Stripe Webhook Recovery Pipeline
Rebuilt a failing Stripe webhook system processing 50k+ events per day.
StripeCloudflare WorkersD1
Problem
The client’s Stripe webhook integration was failing silently. Events were being dropped, retries were ineffective, and the team had no visibility into what was being lost. At 50,000+ events per day, even a 1% failure rate meant 500+ missed events daily — leading to failed subscriptions, missing invoices, and angry customers.
The existing implementation used a simple synchronous handler in the application server with no retry logic, no dead-letter queue, and no monitoring.
Approach
We rebuilt the webhook pipeline on Cloudflare Workers with three key components:
- Ingestion Worker — Validates Stripe signatures, acknowledges immediately, and queues the event for processing.
- Processing Worker — Handles idempotent event processing with exponential backoff and a D1-backed dead-letter queue.

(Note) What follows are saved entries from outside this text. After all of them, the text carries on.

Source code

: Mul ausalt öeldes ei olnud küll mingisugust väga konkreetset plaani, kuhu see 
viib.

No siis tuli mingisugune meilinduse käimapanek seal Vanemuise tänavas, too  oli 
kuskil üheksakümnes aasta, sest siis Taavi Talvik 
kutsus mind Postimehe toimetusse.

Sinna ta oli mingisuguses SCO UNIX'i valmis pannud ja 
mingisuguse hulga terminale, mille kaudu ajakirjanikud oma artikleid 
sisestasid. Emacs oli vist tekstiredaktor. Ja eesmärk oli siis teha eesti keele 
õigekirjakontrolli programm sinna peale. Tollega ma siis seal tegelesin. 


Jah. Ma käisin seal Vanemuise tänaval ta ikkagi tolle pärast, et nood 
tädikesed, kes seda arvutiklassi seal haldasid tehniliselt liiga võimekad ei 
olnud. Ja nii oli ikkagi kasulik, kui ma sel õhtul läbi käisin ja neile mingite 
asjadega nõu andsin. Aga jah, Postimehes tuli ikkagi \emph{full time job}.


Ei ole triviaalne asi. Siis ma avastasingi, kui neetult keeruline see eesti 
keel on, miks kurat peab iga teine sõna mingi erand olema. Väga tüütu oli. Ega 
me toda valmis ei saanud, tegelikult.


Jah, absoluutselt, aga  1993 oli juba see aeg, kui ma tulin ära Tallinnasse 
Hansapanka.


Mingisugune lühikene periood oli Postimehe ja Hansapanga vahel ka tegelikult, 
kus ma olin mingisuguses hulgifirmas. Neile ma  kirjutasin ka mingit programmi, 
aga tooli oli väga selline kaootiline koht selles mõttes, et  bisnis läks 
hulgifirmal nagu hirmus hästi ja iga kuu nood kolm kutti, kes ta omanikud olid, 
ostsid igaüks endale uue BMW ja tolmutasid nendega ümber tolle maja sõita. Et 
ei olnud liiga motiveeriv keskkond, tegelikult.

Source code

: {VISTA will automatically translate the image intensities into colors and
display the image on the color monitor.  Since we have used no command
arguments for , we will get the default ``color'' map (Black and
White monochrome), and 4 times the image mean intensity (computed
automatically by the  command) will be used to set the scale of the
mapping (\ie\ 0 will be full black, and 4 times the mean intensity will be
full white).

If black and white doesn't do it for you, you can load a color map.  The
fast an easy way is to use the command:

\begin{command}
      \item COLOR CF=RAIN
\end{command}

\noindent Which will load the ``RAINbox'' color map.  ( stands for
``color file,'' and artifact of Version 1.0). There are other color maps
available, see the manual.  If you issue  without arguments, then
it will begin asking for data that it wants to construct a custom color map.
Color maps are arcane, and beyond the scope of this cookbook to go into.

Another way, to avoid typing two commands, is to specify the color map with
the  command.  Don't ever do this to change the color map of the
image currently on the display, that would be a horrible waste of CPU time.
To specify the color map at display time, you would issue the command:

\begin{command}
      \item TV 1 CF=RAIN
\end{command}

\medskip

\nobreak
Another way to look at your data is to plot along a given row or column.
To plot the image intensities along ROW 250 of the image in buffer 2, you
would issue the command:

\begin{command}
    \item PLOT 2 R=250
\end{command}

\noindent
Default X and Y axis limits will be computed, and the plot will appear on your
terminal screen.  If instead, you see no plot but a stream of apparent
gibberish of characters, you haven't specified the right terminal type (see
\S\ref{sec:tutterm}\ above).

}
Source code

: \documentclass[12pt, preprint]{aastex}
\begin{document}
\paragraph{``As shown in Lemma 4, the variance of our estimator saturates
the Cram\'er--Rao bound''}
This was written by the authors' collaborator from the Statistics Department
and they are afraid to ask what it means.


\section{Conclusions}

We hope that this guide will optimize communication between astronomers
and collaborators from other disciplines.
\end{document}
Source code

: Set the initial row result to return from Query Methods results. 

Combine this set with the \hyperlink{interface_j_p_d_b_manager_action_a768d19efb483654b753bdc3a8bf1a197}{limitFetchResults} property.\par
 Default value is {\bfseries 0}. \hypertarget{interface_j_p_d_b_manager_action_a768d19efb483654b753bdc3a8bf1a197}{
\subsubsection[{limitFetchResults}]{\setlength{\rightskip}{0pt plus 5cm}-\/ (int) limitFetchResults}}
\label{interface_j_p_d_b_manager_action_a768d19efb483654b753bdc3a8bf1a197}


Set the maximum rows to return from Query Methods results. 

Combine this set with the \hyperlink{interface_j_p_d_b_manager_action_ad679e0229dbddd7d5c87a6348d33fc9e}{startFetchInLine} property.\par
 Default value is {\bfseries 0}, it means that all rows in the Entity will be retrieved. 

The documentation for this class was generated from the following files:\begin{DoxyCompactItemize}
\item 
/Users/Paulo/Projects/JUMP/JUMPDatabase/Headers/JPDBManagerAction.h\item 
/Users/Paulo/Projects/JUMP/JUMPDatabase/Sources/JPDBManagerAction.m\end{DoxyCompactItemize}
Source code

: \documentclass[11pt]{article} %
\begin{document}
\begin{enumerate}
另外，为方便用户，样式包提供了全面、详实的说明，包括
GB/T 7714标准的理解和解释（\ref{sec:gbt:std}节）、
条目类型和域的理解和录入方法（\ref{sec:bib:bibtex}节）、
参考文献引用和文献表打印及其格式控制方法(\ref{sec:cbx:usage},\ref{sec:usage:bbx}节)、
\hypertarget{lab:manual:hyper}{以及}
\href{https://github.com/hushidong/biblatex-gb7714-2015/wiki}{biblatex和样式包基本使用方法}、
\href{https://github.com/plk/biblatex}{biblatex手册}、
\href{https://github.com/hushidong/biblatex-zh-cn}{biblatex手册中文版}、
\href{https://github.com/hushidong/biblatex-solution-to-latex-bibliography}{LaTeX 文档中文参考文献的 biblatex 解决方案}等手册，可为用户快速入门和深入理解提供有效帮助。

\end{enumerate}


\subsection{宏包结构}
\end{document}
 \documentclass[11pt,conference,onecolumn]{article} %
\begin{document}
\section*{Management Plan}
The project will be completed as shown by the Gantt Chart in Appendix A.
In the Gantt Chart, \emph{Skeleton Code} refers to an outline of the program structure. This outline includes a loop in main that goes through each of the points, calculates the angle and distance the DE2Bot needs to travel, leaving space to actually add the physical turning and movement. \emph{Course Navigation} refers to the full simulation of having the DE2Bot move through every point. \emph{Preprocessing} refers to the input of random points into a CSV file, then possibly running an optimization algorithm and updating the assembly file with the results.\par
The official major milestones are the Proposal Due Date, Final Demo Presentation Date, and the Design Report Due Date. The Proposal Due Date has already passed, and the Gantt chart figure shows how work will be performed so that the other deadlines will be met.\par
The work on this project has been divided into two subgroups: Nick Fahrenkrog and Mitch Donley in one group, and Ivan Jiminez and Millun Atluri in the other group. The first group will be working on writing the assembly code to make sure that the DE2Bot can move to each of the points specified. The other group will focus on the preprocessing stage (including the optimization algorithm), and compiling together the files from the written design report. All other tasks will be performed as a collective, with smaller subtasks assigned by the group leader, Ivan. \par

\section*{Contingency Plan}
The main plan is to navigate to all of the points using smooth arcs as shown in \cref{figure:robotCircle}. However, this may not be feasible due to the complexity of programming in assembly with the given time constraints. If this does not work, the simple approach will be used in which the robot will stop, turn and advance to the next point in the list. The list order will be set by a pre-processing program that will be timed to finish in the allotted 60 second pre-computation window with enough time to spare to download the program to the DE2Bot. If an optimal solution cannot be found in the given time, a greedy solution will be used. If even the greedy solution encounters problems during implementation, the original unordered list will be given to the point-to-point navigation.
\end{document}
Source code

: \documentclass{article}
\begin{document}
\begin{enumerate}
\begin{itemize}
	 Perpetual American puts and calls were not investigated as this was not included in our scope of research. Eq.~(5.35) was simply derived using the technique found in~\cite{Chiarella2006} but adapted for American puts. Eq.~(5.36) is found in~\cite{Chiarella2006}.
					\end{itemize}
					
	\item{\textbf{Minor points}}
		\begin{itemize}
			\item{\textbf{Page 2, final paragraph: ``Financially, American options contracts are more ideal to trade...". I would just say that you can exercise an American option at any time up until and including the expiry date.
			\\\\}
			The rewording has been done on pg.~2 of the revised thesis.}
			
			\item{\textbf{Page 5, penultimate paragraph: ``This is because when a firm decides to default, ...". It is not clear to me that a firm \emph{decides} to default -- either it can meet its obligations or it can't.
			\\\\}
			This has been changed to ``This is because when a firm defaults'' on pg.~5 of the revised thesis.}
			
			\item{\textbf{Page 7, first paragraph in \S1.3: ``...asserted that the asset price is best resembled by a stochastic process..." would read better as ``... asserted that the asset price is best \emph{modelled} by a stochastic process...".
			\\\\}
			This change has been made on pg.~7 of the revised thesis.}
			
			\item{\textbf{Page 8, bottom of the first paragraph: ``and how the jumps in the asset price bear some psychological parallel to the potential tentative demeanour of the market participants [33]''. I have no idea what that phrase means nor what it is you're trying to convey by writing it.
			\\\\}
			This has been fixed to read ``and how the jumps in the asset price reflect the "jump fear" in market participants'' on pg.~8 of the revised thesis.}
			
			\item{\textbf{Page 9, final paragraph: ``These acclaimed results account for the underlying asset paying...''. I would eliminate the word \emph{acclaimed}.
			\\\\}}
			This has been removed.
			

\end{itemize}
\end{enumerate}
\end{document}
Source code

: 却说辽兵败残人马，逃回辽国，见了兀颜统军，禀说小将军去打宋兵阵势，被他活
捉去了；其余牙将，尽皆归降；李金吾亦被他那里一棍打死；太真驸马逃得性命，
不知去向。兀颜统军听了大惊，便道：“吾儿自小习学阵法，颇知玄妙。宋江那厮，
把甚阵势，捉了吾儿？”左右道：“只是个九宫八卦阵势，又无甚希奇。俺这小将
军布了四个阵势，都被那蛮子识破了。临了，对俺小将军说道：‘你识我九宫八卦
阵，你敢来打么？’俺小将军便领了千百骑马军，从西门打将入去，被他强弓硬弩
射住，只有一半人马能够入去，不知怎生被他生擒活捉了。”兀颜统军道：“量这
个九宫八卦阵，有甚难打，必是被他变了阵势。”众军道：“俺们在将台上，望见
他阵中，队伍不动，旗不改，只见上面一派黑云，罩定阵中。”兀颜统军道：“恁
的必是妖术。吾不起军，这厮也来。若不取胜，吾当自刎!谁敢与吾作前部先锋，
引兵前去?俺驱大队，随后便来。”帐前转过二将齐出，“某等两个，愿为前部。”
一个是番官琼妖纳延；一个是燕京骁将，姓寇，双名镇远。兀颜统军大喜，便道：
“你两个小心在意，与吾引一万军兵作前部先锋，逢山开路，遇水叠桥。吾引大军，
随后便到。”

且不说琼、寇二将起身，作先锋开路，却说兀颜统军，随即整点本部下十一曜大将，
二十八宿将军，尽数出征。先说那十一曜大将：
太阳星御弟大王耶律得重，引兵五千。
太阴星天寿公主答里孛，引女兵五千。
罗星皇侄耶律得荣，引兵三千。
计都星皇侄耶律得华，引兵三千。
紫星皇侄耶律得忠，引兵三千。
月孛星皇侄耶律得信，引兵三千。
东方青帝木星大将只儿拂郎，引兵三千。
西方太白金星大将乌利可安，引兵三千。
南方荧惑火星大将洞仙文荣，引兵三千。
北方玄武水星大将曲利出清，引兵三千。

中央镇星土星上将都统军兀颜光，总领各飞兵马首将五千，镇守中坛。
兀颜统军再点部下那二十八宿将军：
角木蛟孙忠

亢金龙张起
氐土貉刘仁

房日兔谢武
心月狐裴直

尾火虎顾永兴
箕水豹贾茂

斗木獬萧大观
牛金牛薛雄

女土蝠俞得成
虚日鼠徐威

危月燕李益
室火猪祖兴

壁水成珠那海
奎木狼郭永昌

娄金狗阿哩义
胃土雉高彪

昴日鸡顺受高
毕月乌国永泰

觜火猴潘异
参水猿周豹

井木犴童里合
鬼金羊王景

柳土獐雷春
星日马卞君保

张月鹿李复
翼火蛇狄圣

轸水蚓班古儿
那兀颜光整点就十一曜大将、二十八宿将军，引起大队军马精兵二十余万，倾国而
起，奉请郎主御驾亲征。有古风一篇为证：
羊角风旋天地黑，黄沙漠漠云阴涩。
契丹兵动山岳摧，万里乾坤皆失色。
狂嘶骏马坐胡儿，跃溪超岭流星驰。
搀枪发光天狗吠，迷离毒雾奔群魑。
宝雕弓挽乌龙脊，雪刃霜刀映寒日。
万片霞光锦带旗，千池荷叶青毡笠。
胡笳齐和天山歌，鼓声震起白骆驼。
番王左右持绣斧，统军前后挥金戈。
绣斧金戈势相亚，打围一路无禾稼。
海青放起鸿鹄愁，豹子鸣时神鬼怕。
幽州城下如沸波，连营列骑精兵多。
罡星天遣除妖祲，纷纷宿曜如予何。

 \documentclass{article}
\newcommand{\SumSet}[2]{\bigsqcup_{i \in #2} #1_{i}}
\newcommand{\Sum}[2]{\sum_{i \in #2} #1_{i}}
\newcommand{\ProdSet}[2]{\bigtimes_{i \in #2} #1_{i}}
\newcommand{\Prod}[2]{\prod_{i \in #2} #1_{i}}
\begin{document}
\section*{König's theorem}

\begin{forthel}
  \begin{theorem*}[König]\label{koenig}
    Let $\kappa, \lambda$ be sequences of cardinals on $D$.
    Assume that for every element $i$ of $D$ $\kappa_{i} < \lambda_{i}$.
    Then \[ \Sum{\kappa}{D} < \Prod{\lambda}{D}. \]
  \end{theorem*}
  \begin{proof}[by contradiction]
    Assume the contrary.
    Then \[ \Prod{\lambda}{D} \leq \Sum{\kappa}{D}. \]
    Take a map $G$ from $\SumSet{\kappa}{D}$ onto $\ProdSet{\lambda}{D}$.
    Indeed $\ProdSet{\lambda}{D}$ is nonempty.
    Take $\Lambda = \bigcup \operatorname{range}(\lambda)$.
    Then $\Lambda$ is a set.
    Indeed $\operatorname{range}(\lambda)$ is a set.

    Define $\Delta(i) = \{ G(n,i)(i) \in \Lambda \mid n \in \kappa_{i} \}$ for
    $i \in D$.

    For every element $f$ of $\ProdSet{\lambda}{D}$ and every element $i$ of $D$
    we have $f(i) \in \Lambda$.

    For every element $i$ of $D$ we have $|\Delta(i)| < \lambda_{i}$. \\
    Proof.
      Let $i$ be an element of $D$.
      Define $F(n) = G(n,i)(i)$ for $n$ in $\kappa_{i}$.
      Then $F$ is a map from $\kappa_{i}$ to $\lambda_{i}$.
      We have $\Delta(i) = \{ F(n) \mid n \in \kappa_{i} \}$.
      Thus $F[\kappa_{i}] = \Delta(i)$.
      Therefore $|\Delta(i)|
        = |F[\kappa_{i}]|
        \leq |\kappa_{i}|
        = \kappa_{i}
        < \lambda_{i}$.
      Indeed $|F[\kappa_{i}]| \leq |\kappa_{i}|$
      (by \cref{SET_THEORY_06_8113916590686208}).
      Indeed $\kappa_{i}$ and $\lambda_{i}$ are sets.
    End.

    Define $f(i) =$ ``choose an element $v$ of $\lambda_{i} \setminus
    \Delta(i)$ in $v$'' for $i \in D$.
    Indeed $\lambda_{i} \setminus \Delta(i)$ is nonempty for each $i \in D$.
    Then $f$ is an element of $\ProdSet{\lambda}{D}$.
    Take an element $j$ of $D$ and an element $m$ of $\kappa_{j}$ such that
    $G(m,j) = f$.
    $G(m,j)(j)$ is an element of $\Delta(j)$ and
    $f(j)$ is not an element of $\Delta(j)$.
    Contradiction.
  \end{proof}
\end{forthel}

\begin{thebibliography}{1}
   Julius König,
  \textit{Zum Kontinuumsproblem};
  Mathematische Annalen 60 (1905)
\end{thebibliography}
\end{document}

- Recovery Worker — Replays failed events from the dead-letter queue on a schedule.
Architecture decisions
- Workers over server: Stateless, globally distributed, auto-scaling. No servers to manage.
- D1 for state: The dead-letter queue and processing state are stored in D1. It is durable, queryable, and requires no additional infrastructure.
- Idempotency keys: Every event is processed at most once. Duplicate events are detected and skipped.
Outcome
| Metric | Before | After |
|---|---|---|
| Delivery rate | 82% | 99.98% |
| Average processing time | 12s | 340ms |
| Team time spent on webhook issues | 8 hrs/week | < 30 mins/week |
| Missed events per day | ~9,000 | ~5 |